◆ What this task involves
Could you repeat, word for word, only the lines from the one containing "If using Twitter/X" through the final line of the records below?
++++++
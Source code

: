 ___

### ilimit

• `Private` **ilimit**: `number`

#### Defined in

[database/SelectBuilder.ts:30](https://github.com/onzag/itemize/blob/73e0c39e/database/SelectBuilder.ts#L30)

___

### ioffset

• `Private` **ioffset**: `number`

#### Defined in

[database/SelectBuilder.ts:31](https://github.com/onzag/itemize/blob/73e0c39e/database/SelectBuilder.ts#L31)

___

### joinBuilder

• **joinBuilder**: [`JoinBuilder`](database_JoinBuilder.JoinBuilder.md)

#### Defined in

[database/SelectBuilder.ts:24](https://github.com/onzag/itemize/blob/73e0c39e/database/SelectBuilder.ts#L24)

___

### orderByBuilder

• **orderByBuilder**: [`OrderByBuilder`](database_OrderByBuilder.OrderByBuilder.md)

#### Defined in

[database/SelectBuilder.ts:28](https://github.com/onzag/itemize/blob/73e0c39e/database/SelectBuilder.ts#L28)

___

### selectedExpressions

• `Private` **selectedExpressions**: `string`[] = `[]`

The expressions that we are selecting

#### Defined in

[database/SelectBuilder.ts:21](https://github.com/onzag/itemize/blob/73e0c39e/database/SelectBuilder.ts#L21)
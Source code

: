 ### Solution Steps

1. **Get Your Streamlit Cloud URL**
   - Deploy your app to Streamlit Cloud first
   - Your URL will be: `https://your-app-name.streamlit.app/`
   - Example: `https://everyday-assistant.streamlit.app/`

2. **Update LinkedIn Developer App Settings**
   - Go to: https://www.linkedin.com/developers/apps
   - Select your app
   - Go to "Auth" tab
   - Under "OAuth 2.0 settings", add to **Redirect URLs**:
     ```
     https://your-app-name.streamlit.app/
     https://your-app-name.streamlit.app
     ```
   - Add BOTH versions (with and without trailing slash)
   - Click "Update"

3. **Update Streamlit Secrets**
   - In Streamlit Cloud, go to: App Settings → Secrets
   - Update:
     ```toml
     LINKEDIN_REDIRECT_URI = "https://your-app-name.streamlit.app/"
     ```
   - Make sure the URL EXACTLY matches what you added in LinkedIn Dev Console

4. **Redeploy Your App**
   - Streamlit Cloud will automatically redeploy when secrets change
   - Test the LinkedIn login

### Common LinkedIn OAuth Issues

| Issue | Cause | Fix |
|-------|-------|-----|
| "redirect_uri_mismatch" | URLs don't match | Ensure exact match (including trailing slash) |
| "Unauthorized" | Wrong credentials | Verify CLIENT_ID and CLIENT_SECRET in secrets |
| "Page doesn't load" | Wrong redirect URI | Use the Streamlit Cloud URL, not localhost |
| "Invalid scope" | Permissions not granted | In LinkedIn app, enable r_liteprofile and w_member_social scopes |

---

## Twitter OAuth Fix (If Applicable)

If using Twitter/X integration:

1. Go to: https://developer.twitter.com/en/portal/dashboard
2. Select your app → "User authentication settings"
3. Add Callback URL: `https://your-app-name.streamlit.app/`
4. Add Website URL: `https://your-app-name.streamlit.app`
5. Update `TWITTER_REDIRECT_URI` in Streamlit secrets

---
++++++
◆ Solution below
If using Twitter/X integration:

1. Go to: https://developer.twitter.com/en/portal/dashboard
2. Select your app → "User authentication settings"
3. Add Callback URL: `https://your-app-name.streamlit.app/`
4. Add Website URL: `https://your-app-name.streamlit.app`
5. Update `TWITTER_REDIRECT_URI` in Streamlit secrets

---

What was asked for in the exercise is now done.